Specific findings that could drive the use of these datasets or stimulate further research are
Functional non-equivalence. OSM and GM differ fundamentally in structure, category logic, and extraction protocols, with direct consequences for modelling outputs;
Scale sensitivity. OSM retrievals are insensitive to search radius or centroid distance; GM retrievals vary with spatial extent, losing consistency over larger urban areas;
Semantic misalignment. No one-to-one category correspondence exists; even overlapping primary tags rarely match spatially or quantitatively, complicating DSS integration.
For planners, spatial analysts, and policymakers, the implications are clear: data selection must be treated as an explicit modelling decision, not a neutral technical step. Proximity-based frameworks like the 15-min city depend on more than conceptual clarity—they rely on data infrastructures that are themselves uneven, contingent, and often opaque. A thorough analysis of the operating mechanisms of the selected database, the pre-filtering of features according to research objectives, and the adoption of smaller search radius are strongly recommended.
Situated within the broader agenda of sustainable urban transitions and evidence-based planning, our findings have three implications. First, environmental efficacy: credible proximity metrics are prerequisites for demand-side measures that reduce car dependence and emissions; our cross-platform tests identify when and why such metrics may over- or under-estimate reachable amenities (
Section 5.1 and
Section 5.2). Second, social equity: platform biases—underrepresentation of peripheral amenities in OSM and ranking/visibility filters in Google Maps—translate into unequal analytical visibility of everyday services, with consequences for spatial justice and targeted investment (
Section 5.3 and
Section 5.4). Third, governance and reproducibility: transparent protocols, hybrid sourcing, and cross-platform semantic harmonisation operationalise open, auditable evidence for planning, aligning with the journal’s emphasis on robust methods for policy-relevant sustainability research. By treating spatial data selection as an explicitly theory-laden modelling choice, the study provides practitioners with concrete levers—radius design, semantic controls, and validation checkpoints—to improve DSS reliability and, ultimately, the robustness and fairness of proximity-based interventions.

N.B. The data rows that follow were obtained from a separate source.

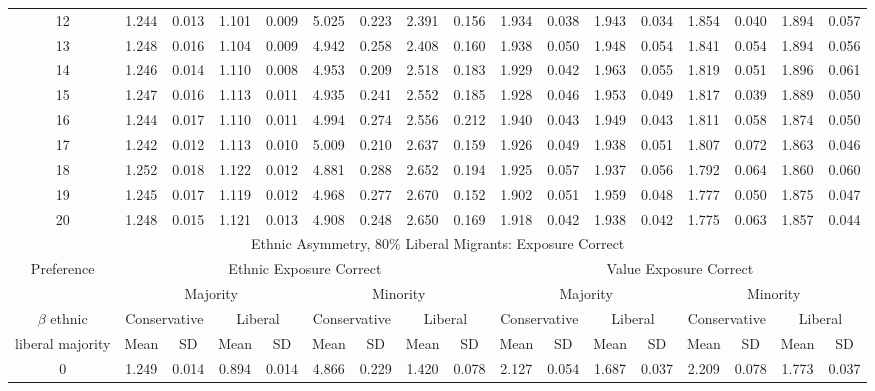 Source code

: \documentclass{article}
\begin{document}
\begin{table}[H]
{\begin{tabular}{|c|c|c|c|c|c|c|c|c|c|c|c|c|c|c|c|c|}
    12 & 1.244 & 0.013 & 1.101 & 0.009 & 5.025 & 0.223 & 2.391 & 0.156 & 1.934 & 0.038 & 1.943 & 0.034 & 1.854 & 0.040 & 1.894 & 0.057 \\ 
    13 & 1.248 & 0.016 & 1.104 & 0.009 & 4.942 & 0.258 & 2.408 & 0.160 & 1.938 & 0.050 & 1.948 & 0.054 & 1.841 & 0.054 & 1.894 & 0.056 \\ 
    14 & 1.246 & 0.014 & 1.110 & 0.008 & 4.953 & 0.209 & 2.518 & 0.183 & 1.929 & 0.042 & 1.963 & 0.055 & 1.819 & 0.051 & 1.896 & 0.061 \\ 
    15 & 1.247 & 0.016 & 1.113 & 0.011 & 4.935 & 0.241 & 2.552 & 0.185 & 1.928 & 0.046 & 1.953 & 0.049 & 1.817 & 0.039 & 1.889 & 0.050 \\ 
    16 & 1.244 & 0.017 & 1.110 & 0.011 & 4.994 & 0.274 & 2.556 & 0.212 & 1.940 & 0.043 & 1.949 & 0.043 & 1.811 & 0.058 & 1.874 & 0.050 \\ 
    17 & 1.242 & 0.012 & 1.113 & 0.010 & 5.009 & 0.210 & 2.637 & 0.159 & 1.926 & 0.049 & 1.938 & 0.051 & 1.807 & 0.072 & 1.863 & 0.046 \\ 
    18 & 1.252 & 0.018 & 1.122 & 0.012 & 4.881 & 0.288 & 2.652 & 0.194 & 1.925 & 0.057 & 1.937 & 0.056 & 1.792 & 0.064 & 1.860 & 0.060 \\ 
    19 & 1.245 & 0.017 & 1.119 & 0.012 & 4.968 & 0.277 & 2.670 & 0.152 & 1.902 & 0.051 & 1.959 & 0.048 & 1.777 & 0.050 & 1.875 & 0.047 \\ 
    20 & 1.248 & 0.015 & 1.121 & 0.013 & 4.908 & 0.248 & 2.650 & 0.169 & 1.918 & 0.042 & 1.938 & 0.042 & 1.775 & 0.063 & 1.857 & 0.044 \\ 
   \hline
     \multicolumn{17}{|c|}{Ethnic Asymmetry, $80 \%$ Liberal Migrants: Exposure Correct}  \\\hline
 Preference &  \multicolumn{8}{|c|}{Ethnic Exposure Correct} & \multicolumn{8}{|c|}{Value Exposure Correct}   \\\hline
 & \multicolumn{4}{|c|}{Majority} & \multicolumn{4}{|c|}{Minority}  & \multicolumn{4}{|c|}{Majority} & \multicolumn{4}{|c|}{Minority}  \\
 $\beta$ ethnic & \multicolumn{2}{|c|}{Conservative} & \multicolumn{2}{|c|}{Liberal} 
& \multicolumn{2}{|c|}{Conservative} & \multicolumn{2}{|c|}{Liberal} & \multicolumn{2}{|c|}{Conservative} & \multicolumn{2}{|c|}{Liberal} 
& \multicolumn{2}{|c|}{Conservative} & \multicolumn{2}{|c|}{Liberal}\\
 liberal majority & Mean & SD & Mean & SD & Mean & SD & Mean & SD & Mean & SD & Mean & SD & Mean & SD & Mean & SD\\
 \hline
   0 & 1.249 & 0.014 & 0.894 & 0.014 & 4.866 & 0.229 & 1.420 & 0.078 & 2.127 & 0.054 & 1.687 & 0.037 & 2.209 & 0.078 & 1.773 & 0.037 \\ 

\end{tabular}}
\end{table}
\end{document}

Future research should pursue several key directions. First, the integration of ground-truth datasets is needed to benchmark the representational accuracy of both platforms and to assess how data quality correlates with urban form, city function, or specific amenity types. Second, there is a pressing need to develop a harmonised and extensible categorisation schema capable of bridging semantic mismatches and enabling robust cross-platform comparisons. Third, hybrid approaches that leverage the complementary strengths of both OSM and Google Maps should be explored, alongside the development of validation protocols tailored to distinct urban contexts. Lastly, more fine-grained, intra-urban analyses should be prioritised, moving beyond citywide generalisations to account for the heterogeneity of urban space and to support more context-sensitive modelling of accessibility and proximity. By foregrounding the epistemic and technical implications of data choice, this study positions spatial data selection as a critical, theory-laden decision in urban analytics—one that directly shapes the narratives, priorities, and policy interventions derived from data-driven models.